4.4 Metric Discussion
2.4 Metrics Design and Methods
3.4 Metrics Results
Comparison metrics determine the correlation between biological outcomes or diagnostic decision predicted by the algorithms compared to other methods. There are three classes of methods to be evaluated: qualitative outcomes, scalar values, and vector values.
This diagnostic decision is often qualitative, and all decisions that lead to the same treatment are de facto equivalent. The goal of this project is to sufficiently describe each use case to determine which quantitative measures best correlate to a diagnosis, and the confidence level of the diagnostic decision. The advantage of quantitative processing is that the results will be measurably better over time, and the underlying modeling and justifications will be available to support the decision.
Tree Star has shown that the results of each metric agree with each other overall; however, individual metrics may correlate better with different qualitative results such as robustness, specificity, sensitivity, and accuracy. We expect to explore these issues in the next phase of our project. We don't anticipate Pareto optimality -- i.e., we are not going to get all benefits all the time and must decide priorities.

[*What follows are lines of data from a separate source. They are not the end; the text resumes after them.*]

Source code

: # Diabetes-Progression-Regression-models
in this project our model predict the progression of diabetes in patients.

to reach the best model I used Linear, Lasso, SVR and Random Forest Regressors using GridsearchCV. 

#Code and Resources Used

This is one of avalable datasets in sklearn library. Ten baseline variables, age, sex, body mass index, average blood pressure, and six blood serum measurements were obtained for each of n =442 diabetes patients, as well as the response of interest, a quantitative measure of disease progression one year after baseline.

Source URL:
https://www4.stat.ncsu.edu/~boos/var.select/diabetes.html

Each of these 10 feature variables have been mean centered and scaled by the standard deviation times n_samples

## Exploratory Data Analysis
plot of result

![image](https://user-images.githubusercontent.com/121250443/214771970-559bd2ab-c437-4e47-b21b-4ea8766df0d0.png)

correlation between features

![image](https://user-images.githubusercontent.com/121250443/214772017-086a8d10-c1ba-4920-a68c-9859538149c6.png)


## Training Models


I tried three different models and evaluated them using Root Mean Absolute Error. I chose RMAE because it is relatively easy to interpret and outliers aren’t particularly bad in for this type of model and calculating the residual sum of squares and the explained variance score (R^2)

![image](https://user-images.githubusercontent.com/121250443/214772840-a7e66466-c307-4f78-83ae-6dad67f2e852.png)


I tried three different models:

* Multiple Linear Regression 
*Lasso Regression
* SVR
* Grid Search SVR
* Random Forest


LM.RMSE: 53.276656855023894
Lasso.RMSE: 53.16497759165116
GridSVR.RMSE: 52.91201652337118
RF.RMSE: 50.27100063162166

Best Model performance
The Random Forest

ROC analysis is the classical approach to the problem, and we could not find reasons why it shouldn't apply here. Personal correspondence with the Brinkman lab indicates this was not evaluated in their study, and they concur that it is a good direction in which to proceed. Principle Component Analysis is not considered relevant; it seems oversensitive to the debris and clumps that are conventionally removed by scatter gating. The misclassification rate is another metric we have been using. The Finak, Gottardo paper [50] provides an excellent elaboration on the statistics and talks about the "noisy gold standard" that lies at the heart of this project. The misclassification rate supports the inclusion of a confusion matrix to give different weights to false-positive and false-negative diagnoses.

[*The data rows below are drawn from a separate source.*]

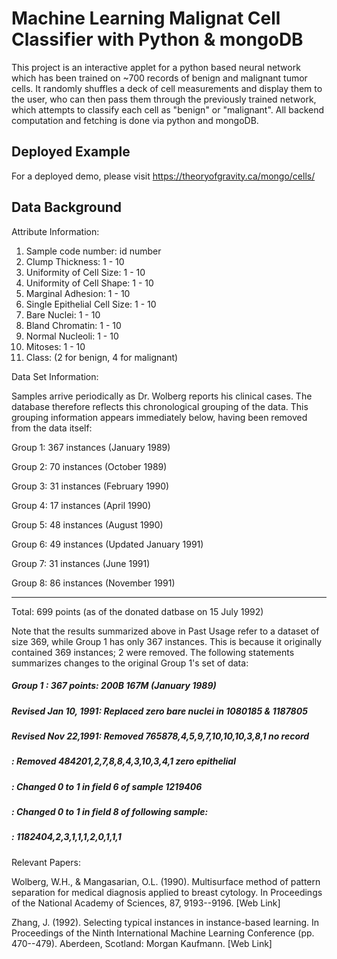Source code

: # Machine Learning Malignat Cell Classifier with Python & mongoDB
This project is an interactive applet for a python based neural network which has been trained on ~700 records of benign and malignant tumor cells. It randomly shuffles a deck of cell measurements and display them to the user, who can then pass them through the previously trained network, which attempts to classify each cell as "benign" or "malignant". All backend computation and fetching is done via python and mongoDB.

## Deployed Example
For a deployed demo, please visit https://theoryofgravity.ca/mongo/cells/ 

## Data Background
Attribute Information:

1. Sample code number: id number 
2. Clump Thickness: 1 - 10 
3. Uniformity of Cell Size: 1 - 10 
4. Uniformity of Cell Shape: 1 - 10 
5. Marginal Adhesion: 1 - 10 
6. Single Epithelial Cell Size: 1 - 10 
7. Bare Nuclei: 1 - 10 
8. Bland Chromatin: 1 - 10 
9. Normal Nucleoli: 1 - 10 
10. Mitoses: 1 - 10 
11. Class: (2 for benign, 4 for malignant)

Data Set Information:

Samples arrive periodically as Dr. Wolberg reports his clinical cases. The database therefore reflects this chronological grouping of the data. This grouping information appears immediately below, having been removed from the data itself: 

Group 1: 367 instances (January 1989) 

Group 2: 70 instances (October 1989) 

Group 3: 31 instances (February 1990) 

Group 4: 17 instances (April 1990) 

Group 5: 48 instances (August 1990) 

Group 6: 49 instances (Updated January 1991) 

Group 7: 31 instances (June 1991) 

Group 8: 86 instances (November 1991) 

----------------------------------------- 
Total: 699 points (as of the donated datbase on 15 July 1992) 

Note that the results summarized above in Past Usage refer to a dataset of size 369, while Group 1 has only 367 instances. This is because it originally contained 369 instances; 2 were removed. The following statements summarizes changes to the original Group 1's set of data: 

##### Group 1 : 367 points: 200B 167M (January 1989) 

##### Revised Jan 10, 1991: Replaced zero bare nuclei in 1080185 & 1187805 

##### Revised Nov 22,1991: Removed 765878,4,5,9,7,10,10,10,3,8,1 no record 
##### : Removed 484201,2,7,8,8,4,3,10,3,4,1 zero epithelial 
##### : Changed 0 to 1 in field 6 of sample 1219406 
##### : Changed 0 to 1 in field 8 of following sample: 
##### : 1182404,2,3,1,1,1,2,0,1,1,1


Relevant Papers:

Wolberg, W.H., & Mangasarian, O.L. (1990). Multisurface method of pattern separation for medical diagnosis applied to breast cytology. In Proceedings of the National Academy of Sciences, 87, 9193--9196. 
[Web Link] 

Zhang, J. (1992). Selecting typical instances in instance-based learning. In Proceedings of the Ninth International Machine Learning Conference (pp. 470--479). Aberdeen, Scotland: Morgan Kaufmann. 
[Web Link]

The deficiency of many of these methods within our domain is that some misclassifications are more important than others, and the preferred metrics are expected to vary by use case. We are developing a way to sort out the events based on the ambiguity of their classification. Rare-event analysis is known to confound most metrics of classification. Our match ratio shares with V-Measure and Mallows Distance the desirable characteristics of following the experts' lead where that is more appropriate than conventional clustering.
The research done in the elaboration phase has revealed a small handful of additional method options. The Aghaeepour/Brinkman report [53] covers one specific analysis of the problem, choosing V-Measure as a single metric of choice [48], but we don't feel they ran the metric across a wide enough scope of data sets. Our revised plan adds the extra dimension to the repository reporting so that any number of metrics can be applied automatically to our tally or vote files; the extra dimension allows experimenters to rerun the same comparisons with their choice of metrics applied.

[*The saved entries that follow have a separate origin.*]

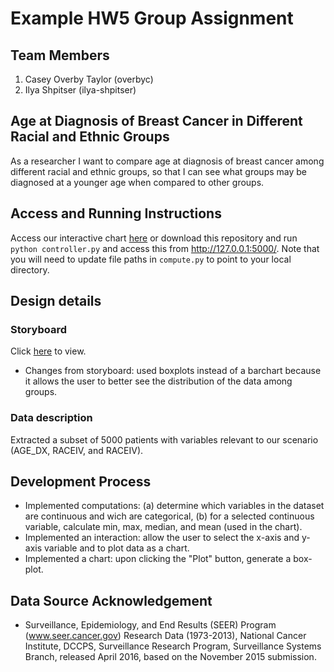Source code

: # Example HW5 Group Assignment

## Team Members

1. Casey Overby Taylor (overbyc)
2. Ilya Shpitser (ilya-shpitser)

## Age at Diagnosis of Breast Cancer in Different Racial and Ethnic Groups

As a researcher I want to compare age at diagnosis of breast cancer among different racial and ethnic groups, so that I can see what groups may be diagnosed at a younger age when compared to other groups.

## Access and Running Instructions

Access our interactive chart [here](http://cot.pythonanywhere.com) or download this repository and run `python controller.py` and access this from http://127.0.0.1:5000/. Note that you will need to update file paths in `compute.py` to point to your local directory.

## Design details

### Storyboard

Click [here](https://github.com/health-IT-apps/hw5-overbyc-ilya-shpitser/blob/master/storyboard.png) to view.

* Changes from storyboard: used boxplots instead of a barchart because it allows the user to better see the distribution of the data among groups.

### Data description
Extracted a subset of 5000 patients with variables relevant to our scenario (AGE_DX, RACEIV, and RACEIV).

## Development Process
* Implemented computations:  (a) determine which variables in the dataset are continuous and wich are categorical, (b) for a selected continuous variable, calculate min, max, median, and mean (used in the chart).
* Implemented an interaction: allow the user to select the x-axis and y-axis variable and to plot data as a chart.
* Implemented a chart: upon clicking the "Plot" button, generate a box-plot.
  
## Data Source Acknowledgement

* Surveillance, Epidemiology, and End Results (SEER) Program (www.seer.cancer.gov) Research Data (1973-2013), National Cancer Institute, DCCPS, Surveillance Research Program, Surveillance Systems Branch, released April 2016, based on the November 2015 submission.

Initially Tree Star's goal was to calculate the Match Ratio to evaluate automated analysis to expert manual analysis. Even in our first set of calculations on the GvHD use case data we saw potential limitations in Match Ratio as the metric and therefore decided to incorporate additional metrics in our analysis. The refinement of cluster comparison metrics is still evolving, as shown by the interest and participation in meetings such as the Neural Information Processing Systems (NIPS) Workshop during the Clustering: Science or Art? Towards Principled Approaches conference. We will continue to evaluate new metrics. Our revised plan adds the extra dimension to the repository reporting so that any number of metrics can be applied to our tally files; to allow an experimenter to rerun the same comparisons with their choice of metrics.
Tree Star is encouraged by the level of agreement we are seeing among the metrics and will continue to apply them broadly over the scope of our use cases to gain as much information as we can about the characteristics of the various measures, in anticipation of mapping the characteristics to the preferences of the client.